The effects of bad weather
All attention during the next few days will now shift to the New Year’s Eve “Old Years’ night” celebrations.
As hotels and entertainment spots go through their last minute preparation for changing over from one year to the other, there is a possibility that some people are unlikely to make it at all. This situation is being exacerbated by the extreme weather being experienced in various parts of the United States.
Weather patterns over the last couple days have caused hundreds of flights to be cancelled, resulting in thousands of passengers being dislocated. Although we have not seen any such cancellations of flights to Barbados, our challenges come from the fact that some persons who have to make connections from behind the main gateway are caught in the flight delays and face a high possibility of not making their connection.
This makes for a very tricky situation as persons who get trapped by the weather do not have any control over the situation. On the other hand, as a hotelier it is difficult to lose business because of a situation over which I have no control either.
This is a situation that hoteliers are faced with year after year as extreme weather sets it. On one hand, the cold weather is good for travel as visitors want to come to Barbados and enjoy the warmth, but on the other hand when it becomes too cold getting here is sometimes very difficult.
In general when the temperature in our source markets gets this cold it can lead to last minute bookings.

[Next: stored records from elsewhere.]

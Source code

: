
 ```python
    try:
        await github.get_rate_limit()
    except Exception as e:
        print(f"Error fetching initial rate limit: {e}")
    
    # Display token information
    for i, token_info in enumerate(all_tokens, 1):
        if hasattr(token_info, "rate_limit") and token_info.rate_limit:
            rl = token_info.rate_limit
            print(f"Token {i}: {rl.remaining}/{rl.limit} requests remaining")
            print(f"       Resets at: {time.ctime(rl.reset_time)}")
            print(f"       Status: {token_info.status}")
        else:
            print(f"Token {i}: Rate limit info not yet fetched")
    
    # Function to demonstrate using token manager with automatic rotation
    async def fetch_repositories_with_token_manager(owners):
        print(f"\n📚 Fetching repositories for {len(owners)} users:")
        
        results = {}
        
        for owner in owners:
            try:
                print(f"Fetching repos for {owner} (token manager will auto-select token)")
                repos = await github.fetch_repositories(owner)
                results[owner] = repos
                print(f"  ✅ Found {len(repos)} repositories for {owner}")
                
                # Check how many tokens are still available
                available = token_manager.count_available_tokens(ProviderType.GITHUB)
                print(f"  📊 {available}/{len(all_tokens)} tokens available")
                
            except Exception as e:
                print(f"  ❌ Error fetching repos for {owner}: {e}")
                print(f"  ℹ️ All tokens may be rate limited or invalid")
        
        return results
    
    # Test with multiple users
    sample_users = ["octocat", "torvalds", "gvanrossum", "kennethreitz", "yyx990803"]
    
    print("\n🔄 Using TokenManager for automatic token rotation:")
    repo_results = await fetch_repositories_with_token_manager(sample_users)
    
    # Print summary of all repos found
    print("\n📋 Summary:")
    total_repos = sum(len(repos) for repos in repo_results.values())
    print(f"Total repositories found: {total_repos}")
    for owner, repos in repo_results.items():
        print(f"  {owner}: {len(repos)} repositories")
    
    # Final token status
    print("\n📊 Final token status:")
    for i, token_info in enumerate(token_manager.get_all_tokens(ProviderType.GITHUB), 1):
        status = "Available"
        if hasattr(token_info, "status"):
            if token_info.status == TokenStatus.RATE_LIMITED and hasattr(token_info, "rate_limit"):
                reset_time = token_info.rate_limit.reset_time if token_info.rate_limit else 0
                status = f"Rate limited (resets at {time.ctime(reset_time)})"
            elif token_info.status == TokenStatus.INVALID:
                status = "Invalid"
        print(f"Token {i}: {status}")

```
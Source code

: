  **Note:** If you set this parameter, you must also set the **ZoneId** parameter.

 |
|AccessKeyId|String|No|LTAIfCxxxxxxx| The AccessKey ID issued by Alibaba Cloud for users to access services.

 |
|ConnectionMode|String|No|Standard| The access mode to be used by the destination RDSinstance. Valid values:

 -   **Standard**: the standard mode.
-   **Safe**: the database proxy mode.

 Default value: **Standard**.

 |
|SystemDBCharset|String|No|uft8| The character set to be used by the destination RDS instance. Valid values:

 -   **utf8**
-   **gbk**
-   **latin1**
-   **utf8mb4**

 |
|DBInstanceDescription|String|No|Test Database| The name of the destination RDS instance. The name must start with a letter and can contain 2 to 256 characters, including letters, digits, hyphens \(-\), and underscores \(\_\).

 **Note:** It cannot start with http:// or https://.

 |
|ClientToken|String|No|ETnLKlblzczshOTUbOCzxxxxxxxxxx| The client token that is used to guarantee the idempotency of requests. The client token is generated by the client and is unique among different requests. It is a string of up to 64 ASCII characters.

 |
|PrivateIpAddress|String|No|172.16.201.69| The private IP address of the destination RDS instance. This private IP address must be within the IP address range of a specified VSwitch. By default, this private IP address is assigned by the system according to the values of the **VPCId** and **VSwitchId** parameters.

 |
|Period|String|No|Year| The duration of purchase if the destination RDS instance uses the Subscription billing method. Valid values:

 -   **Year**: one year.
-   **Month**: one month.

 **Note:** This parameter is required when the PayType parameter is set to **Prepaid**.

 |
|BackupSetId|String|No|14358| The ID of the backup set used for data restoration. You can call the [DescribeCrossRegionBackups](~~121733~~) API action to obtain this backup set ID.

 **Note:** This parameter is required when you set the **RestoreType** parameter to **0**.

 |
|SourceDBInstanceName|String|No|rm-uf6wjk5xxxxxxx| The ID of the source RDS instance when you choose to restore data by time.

This situation leads to a very complex situation, if the flight is fully booked airlines may not have the ability to take advantage of the last minute booking situation and that will affect our strategy of making the best out of the situation as well.
On the other hand, if passengers are unable to make their connecting flight the airline will be left with empty seats and hoteliers with empty rooms.
What happens invariably is that somewhere along the line someone decides to take a chance and oversell in anticipation that the situation will work itself out and those seats that are not taken up by those affected by the extreme weather will be taken up by others and these rooms which are not occupied because people could not make it to the island will be taken by others as well.
This strategy works for the most part, however the difficulty comes when everyone makes it on time and there are no more seats or hotel rooms. This situation can lead to extreme disappointment either with the airline or the hotel and the consumer expects answers and sometimes nothing short of what they booked will do.
As we bring the curtain down on 2012 and welcome 2013, let me take this opportunity to wish all of my readers the very best and lots of prosperity in the New Year.
* Tourism is our business, let’s play our part.